Cortisol regulates energy release as well as the immune system and neither too much or too little is unhealthy. So, I asked these patients to get cortisol blood levels first thing in the morning, just like I had with many of the over-stressed, anxious, depressed patients described above. Many of these poor souls were making almost no cortisol at all, while the anxious and depressed patients most often had very high levels. Can you see the pattern here? These cortisol depleted patients seemed to be suffering from “adrenal fatigue”, which occurred after long periods of high stress or even a brief serious illness, just like the neurasthenia patients in the 19th century. Fortunately for us, I could refer these cortisol depleted patients to James Wilson’s self-help book Adrenal Fatigue. 

Population density stress was making us sick and killing us, first through the “diseases of civilization”, and then as a result of adrenal fatigue!

This has been a brief overview of what my patients taught me over a 42 year clinical medical practice. If the reader would like the details, just Google “Stress R Us” for a free e-book PDF in the MAHB website library at Stanford, or a PB copy on Amazon Books. This book goes into great detail demonstrating the connection between human overpopulation, population density stress, our rapidly increasing “diseases of civilization”, environmental collapse, and the other topics touched on above. 

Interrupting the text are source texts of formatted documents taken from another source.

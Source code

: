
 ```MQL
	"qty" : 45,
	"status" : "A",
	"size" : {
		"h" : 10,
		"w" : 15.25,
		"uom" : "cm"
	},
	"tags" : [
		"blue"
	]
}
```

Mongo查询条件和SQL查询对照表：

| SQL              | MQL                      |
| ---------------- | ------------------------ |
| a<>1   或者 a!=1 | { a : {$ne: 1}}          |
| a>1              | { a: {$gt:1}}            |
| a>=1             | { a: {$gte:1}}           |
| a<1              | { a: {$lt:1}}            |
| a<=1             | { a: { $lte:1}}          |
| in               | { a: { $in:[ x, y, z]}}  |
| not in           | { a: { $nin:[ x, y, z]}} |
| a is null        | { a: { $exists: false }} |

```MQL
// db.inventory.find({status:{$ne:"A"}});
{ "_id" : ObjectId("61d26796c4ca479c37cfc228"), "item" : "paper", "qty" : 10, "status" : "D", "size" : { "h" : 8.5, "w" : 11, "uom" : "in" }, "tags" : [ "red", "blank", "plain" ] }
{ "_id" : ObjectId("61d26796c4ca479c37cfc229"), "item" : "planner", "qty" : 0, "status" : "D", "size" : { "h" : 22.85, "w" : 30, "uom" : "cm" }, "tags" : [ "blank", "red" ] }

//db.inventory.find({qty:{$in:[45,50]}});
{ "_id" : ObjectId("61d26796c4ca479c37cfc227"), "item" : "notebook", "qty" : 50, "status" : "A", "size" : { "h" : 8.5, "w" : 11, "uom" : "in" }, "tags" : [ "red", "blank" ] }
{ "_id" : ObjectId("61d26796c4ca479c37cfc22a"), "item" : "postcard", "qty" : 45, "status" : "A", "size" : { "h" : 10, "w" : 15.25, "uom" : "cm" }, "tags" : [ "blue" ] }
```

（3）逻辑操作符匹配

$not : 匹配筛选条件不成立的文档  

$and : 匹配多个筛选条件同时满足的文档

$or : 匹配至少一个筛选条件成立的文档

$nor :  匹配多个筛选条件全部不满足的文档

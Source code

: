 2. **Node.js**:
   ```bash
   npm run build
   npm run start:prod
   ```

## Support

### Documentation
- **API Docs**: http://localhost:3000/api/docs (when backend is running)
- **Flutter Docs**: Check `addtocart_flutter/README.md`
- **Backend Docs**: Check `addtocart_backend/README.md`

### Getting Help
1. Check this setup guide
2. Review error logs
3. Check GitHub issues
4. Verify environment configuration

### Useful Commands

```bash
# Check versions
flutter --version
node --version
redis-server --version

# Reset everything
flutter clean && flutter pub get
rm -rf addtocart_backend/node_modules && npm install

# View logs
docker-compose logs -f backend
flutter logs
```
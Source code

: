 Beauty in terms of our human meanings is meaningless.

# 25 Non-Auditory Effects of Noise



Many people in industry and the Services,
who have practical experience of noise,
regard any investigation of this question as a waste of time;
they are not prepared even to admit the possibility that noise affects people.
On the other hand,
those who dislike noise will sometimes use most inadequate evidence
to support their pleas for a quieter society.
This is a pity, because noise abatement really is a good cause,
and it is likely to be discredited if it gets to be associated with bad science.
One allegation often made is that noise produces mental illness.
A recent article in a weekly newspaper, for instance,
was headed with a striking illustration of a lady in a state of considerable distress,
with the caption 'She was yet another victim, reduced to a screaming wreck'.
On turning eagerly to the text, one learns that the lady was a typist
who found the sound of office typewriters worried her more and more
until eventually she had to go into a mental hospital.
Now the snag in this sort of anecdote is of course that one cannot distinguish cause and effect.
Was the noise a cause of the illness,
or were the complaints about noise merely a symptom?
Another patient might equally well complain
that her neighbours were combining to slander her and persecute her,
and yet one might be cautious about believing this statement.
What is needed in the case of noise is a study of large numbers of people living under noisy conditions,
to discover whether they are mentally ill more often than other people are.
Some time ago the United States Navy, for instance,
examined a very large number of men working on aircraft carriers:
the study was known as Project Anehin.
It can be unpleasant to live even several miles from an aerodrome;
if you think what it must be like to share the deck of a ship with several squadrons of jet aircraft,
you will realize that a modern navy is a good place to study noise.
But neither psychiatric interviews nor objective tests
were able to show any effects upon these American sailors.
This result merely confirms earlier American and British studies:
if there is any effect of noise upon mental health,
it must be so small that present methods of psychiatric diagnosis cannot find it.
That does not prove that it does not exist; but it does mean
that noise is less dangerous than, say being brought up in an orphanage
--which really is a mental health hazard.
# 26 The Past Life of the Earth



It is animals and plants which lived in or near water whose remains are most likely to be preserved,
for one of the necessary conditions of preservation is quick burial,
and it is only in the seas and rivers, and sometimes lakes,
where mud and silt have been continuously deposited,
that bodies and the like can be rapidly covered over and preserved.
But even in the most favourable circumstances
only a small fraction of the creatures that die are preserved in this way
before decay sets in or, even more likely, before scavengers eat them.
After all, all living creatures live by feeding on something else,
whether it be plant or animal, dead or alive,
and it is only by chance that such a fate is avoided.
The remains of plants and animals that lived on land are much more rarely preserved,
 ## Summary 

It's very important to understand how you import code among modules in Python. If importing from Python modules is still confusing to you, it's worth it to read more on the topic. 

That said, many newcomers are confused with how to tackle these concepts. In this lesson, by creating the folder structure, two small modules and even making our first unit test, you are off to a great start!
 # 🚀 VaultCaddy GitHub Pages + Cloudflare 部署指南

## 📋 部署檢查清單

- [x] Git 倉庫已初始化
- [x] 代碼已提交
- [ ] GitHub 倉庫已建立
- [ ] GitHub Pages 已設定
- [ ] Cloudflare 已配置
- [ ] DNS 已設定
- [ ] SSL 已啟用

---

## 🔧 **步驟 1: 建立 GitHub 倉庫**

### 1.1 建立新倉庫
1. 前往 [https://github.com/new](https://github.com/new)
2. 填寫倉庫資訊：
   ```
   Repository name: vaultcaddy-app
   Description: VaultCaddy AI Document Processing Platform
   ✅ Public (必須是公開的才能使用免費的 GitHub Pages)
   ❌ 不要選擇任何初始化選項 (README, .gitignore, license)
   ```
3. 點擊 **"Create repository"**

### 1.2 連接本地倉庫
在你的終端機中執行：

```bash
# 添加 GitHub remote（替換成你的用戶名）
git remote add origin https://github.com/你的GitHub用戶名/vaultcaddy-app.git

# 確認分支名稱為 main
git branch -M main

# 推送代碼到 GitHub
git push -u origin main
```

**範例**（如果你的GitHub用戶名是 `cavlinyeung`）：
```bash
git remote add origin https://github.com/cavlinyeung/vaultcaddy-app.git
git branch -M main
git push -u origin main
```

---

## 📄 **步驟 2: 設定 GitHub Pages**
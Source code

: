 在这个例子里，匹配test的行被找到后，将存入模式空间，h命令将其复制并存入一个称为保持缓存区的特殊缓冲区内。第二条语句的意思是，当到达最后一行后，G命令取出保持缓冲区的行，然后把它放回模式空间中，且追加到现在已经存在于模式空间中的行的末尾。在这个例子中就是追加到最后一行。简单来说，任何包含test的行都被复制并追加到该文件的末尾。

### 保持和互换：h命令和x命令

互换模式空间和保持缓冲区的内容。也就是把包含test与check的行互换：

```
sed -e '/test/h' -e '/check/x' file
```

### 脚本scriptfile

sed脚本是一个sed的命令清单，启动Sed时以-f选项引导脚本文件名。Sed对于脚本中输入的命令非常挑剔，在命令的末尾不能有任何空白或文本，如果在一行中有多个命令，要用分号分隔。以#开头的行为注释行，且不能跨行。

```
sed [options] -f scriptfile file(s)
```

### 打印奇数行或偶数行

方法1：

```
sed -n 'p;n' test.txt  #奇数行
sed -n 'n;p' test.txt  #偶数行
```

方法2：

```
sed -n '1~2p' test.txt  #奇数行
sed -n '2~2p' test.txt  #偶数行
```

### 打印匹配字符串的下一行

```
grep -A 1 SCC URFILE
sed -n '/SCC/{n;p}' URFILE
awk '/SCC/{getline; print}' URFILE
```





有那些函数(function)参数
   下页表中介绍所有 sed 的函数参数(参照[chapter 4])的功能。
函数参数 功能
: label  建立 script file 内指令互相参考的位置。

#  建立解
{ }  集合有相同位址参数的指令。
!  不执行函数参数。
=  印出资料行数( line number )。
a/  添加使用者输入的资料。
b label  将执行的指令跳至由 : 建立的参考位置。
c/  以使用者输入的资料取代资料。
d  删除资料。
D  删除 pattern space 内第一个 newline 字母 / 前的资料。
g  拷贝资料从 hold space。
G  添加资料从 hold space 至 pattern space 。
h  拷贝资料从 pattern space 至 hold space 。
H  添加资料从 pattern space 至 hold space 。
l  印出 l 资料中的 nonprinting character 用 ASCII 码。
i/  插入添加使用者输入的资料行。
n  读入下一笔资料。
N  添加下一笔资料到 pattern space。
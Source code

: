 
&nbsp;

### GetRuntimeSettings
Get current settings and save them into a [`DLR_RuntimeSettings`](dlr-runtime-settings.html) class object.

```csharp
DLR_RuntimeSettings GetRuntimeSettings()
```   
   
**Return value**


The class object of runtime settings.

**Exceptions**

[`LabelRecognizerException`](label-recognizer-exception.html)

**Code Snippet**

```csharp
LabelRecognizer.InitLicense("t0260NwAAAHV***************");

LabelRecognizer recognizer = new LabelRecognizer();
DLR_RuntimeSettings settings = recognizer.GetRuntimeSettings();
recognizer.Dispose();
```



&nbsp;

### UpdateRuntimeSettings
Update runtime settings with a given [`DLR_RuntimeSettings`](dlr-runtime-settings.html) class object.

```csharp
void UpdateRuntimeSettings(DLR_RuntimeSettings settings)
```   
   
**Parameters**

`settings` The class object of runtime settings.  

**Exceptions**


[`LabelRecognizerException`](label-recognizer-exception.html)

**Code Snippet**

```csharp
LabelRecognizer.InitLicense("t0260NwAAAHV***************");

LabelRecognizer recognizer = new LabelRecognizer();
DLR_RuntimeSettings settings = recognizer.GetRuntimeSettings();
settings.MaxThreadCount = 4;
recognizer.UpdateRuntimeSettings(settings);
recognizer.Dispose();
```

The solution to the problem of our rapidly increasing diseases of civilization, our increasing cortisol levels or their collapse, and the human overpopulation driving them is simple. We need to voluntarily restrict our future worldwide reproduction to one-child per couple on average, which will bring our worldwide population down to the 1950 level of two and a half billion (2,500,000,000) by 2,100. Such a worldwide effort demands ready access to safe, effective, and inexpensive contraception and freedom for men and women to make the decision to limit their reproduction in order to have a habitable earth for their child, and the generation following, if there is to be one. 

Everywhere women (and men) are freed from the obligation in our Capitalist societies to overproduce offspring to keep the wheels of industry turning out excessive profits for the few running these huge corporations, and women are allowed and encouraged to get higher education and meaningful work, the fertility rate drops naturally.

The alternative to this voluntary human population reduction movement is increasing disease, increasing medical interventions, decreasing quality of life, unbearable medical costs, and misery, as well as continued environmental exhaustion and endless resource wars. Which do we prefer for ourselves and our offspring?

Thank you for your time and consideration!